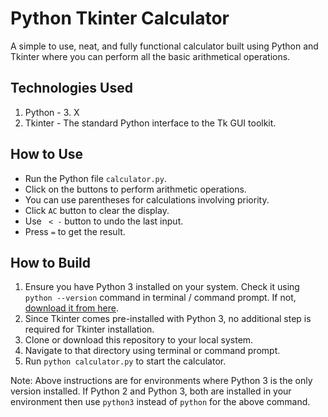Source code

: # Python Tkinter Calculator

A simple to use, neat, and fully functional calculator built using Python and Tkinter where you can perform all the
basic arithmetical operations.

## Technologies Used

1. Python - 3. X
2. Tkinter - The standard Python interface to the Tk GUI toolkit.

## How to Use

- Run the Python file `calculator.py`.
- Click on the buttons to perform arithmetic operations.
- You can use parentheses for calculations involving priority.
- Click `AC` button to clear the display.
- Use ` < -` button to undo the last input.
- Press ` = ` to get the result.

## How to Build

1. Ensure you have Python 3 installed on your system. Check it using `python --version` command in terminal / command
   prompt. If not, [download it from here](https://www.python.org/downloads/).
2. Since Tkinter comes pre-installed with Python 3, no additional step is required for Tkinter installation.
3. Clone or download this repository to your local system.
4. Navigate to that directory using terminal or command prompt.
5. Run `python calculator.py` to start the calculator.


Note: Above instructions are for environments where Python 3 is the only version installed. If Python 2 and Python 3,
both are installed in your environment then use `python3` instead of `python` for the above command.
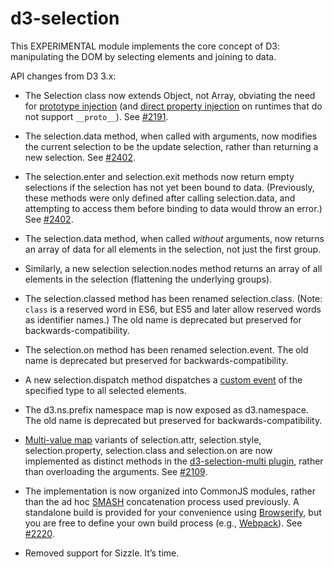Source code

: # d3-selection

This EXPERIMENTAL module implements the core concept of D3: manipulating the DOM by selecting elements and joining to data.

API changes from D3 3.x:

* The Selection class now extends Object, not Array, obviating the need for [prototype injection](http://perfectionkills.com/how-ecmascript-5-still-does-not-allow-to-subclass-an-array/#wrappers_prototype_chain_injection) (and [direct property injection](http://perfectionkills.com/how-ecmascript-5-still-does-not-allow-to-subclass-an-array/#wrappers_direct_property_injection) on runtimes that do not support `__proto__`). See [#2191](https://github.com/mbostock/d3/issues/2191).

* The selection.data method, when called with arguments, now modifies the current selection to be the update selection, rather than returning a new selection. See [#2402](https://github.com/mbostock/d3/issues/2402).

* The selection.enter and selection.exit methods now return empty selections if the selection has not yet been bound to data. (Previously, these methods were only defined after calling selection.data, and attempting to access them before binding to data would throw an error.) See [#2402](https://github.com/mbostock/d3/issues/2402).

* The selection.data method, when called *without* arguments, now returns an array of data for all elements in the selection, not just the first group.

* Similarly, a new selection selection.nodes method returns an array of all elements in the selection (flattening the underlying groups).

* The selection.classed method has been renamed selection.class. (Note: `class` is a reserved word in ES6, but ES5 and later allow reserved words as identifier names.) The old name is deprecated but preserved for backwards-compatibility.

* The selection.on method has been renamed selection.event. The old name is deprecated but preserved for backwards-compatibility.

* A new selection.dispatch method dispatches a [custom event](https://dom.spec.whatwg.org/#interface-customevent) of the specified type to all selected elements.

* The d3.ns.prefix namespace map is now exposed as d3.namespace. The old name is deprecated but preserved for backwards-compatibility.

* [Multi-value map](http://bl.ocks.org/mbostock/3305515) variants of selection.attr, selection.style, selection.property, selection.class and selection.on are now implemented as distinct methods in the [d3-selection-multi plugin](https://github.com/d3/d3-selection-multi), rather than overloading the arguments. See [#2109](https://github.com/mbostock/d3/issues/2109).

* The implementation is now organized into CommonJS modules, rather than the ad hoc [SMASH](https://github.com/mbostock/smash) concatenation process used previously. A standalone build is provided for your convenience using [Browserify](http://browserify.org/), but you are free to define your own build process (e.g., [Webpack](https://webpack.github.io/)). See [#2220](https://github.com/mbostock/d3/issues/2220).

* Removed support for Sizzle. It’s time.
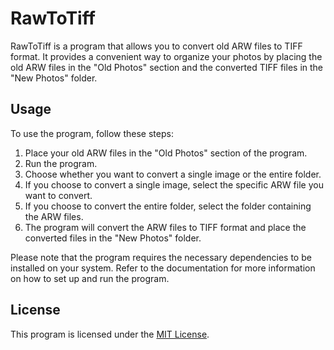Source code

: # RawToTiff

RawToTiff is a program that allows you to convert old ARW files to TIFF format. It provides a convenient way to organize your photos by placing the old ARW files in the "Old Photos" section and the converted TIFF files in the "New Photos" folder.

## Usage

To use the program, follow these steps:

1. Place your old ARW files in the "Old Photos" section of the program.
2. Run the program.
3. Choose whether you want to convert a single image or the entire folder.
4. If you choose to convert a single image, select the specific ARW file you want to convert.
5. If you choose to convert the entire folder, select the folder containing the ARW files.
6. The program will convert the ARW files to TIFF format and place the converted files in the "New Photos" folder.

Please note that the program requires the necessary dependencies to be installed on your system. Refer to the documentation for more information on how to set up and run the program.

## License

This program is licensed under the [MIT License](LICENSE).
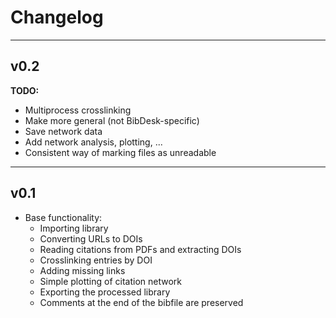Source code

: # Changelog

---

## v0.2

**TODO:**
* Multiprocess crosslinking
* Make more general (not BibDesk-specific)
* Save network data
* Add network analysis, plotting, ...
* Consistent way of marking files as unreadable

---

## v0.1
* Base functionality:
	* Importing library
	* Converting URLs to DOIs
	* Reading citations from PDFs and extracting DOIs
	* Crosslinking entries by DOI
	* Adding missing links
	* Simple plotting of citation network
	* Exporting the processed library
	* Comments at the end of the bibfile are preserved
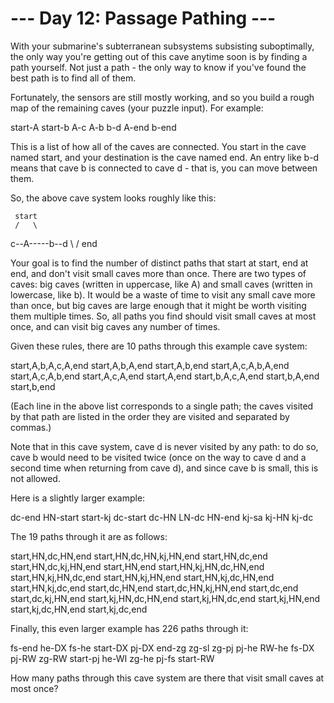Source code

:# --- Day 12: Passage Pathing ---

   With your submarine's subterranean subsystems subsisting suboptimally, the
   only way you're getting out of this cave anytime soon is by finding a path
   yourself. Not just a path - the only way to know if you've found the best
   path is to find all of them.

   Fortunately, the sensors are still mostly working, and so you build a
   rough map of the remaining caves (your puzzle input). For example:

 start-A
 start-b
 A-c
 A-b
 b-d
 A-end
 b-end

   This is a list of how all of the caves are connected. You start in the
   cave named start, and your destination is the cave named end. An entry
   like b-d means that cave b is connected to cave d - that is, you can move
   between them.

   So, the above cave system looks roughly like this:

     start
     /   \
 c--A-----b--d
     \   /
      end

   Your goal is to find the number of distinct paths that start at start, end
   at end, and don't visit small caves more than once. There are two types of
   caves: big caves (written in uppercase, like A) and small caves (written
   in lowercase, like b). It would be a waste of time to visit any small cave
   more than once, but big caves are large enough that it might be worth
   visiting them multiple times. So, all paths you find should visit small
   caves at most once, and can visit big caves any number of times.

   Given these rules, there are 10 paths through this example cave system:

 start,A,b,A,c,A,end
 start,A,b,A,end
 start,A,b,end
 start,A,c,A,b,A,end
 start,A,c,A,b,end
 start,A,c,A,end
 start,A,end
 start,b,A,c,A,end
 start,b,A,end
 start,b,end

   (Each line in the above list corresponds to a single path; the caves
   visited by that path are listed in the order they are visited and
   separated by commas.)

   Note that in this cave system, cave d is never visited by any path: to do
   so, cave b would need to be visited twice (once on the way to cave d and a
   second time when returning from cave d), and since cave b is small, this
   is not allowed.

   Here is a slightly larger example:

 dc-end
 HN-start
 start-kj
 dc-start
 dc-HN
 LN-dc
 HN-end
 kj-sa
 kj-HN
 kj-dc

   The 19 paths through it are as follows:

 start,HN,dc,HN,end
 start,HN,dc,HN,kj,HN,end
 start,HN,dc,end
 start,HN,dc,kj,HN,end
 start,HN,end
 start,HN,kj,HN,dc,HN,end
 start,HN,kj,HN,dc,end
 start,HN,kj,HN,end
 start,HN,kj,dc,HN,end
 start,HN,kj,dc,end
 start,dc,HN,end
 start,dc,HN,kj,HN,end
 start,dc,end
 start,dc,kj,HN,end
 start,kj,HN,dc,HN,end
 start,kj,HN,dc,end
 start,kj,HN,end
 start,kj,dc,HN,end
 start,kj,dc,end

   Finally, this even larger example has 226 paths through it:

 fs-end
 he-DX
 fs-he
 start-DX
 pj-DX
 end-zg
 zg-sl
 zg-pj
 pj-he
 RW-he
 fs-DX
 pj-RW
 zg-RW
 start-pj
 he-WI
 zg-he
 pj-fs
 start-RW

   How many paths through this cave system are there that visit small caves
   at most once?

_ _ _

## Aim of the task
Please transcribe exactly the lines above from the line that has "start,b,A,end" up to and including the line that has "Note that in"; no other line belongs in the answer.

## Completed exercise
 start,b,A,end
 start,b,end

   (Each line in the above list corresponds to a single path; the caves
   visited by that path are listed in the order they are visited and
   separated by commas.)

   Note that in this cave system, cave d is never visited by any path: to do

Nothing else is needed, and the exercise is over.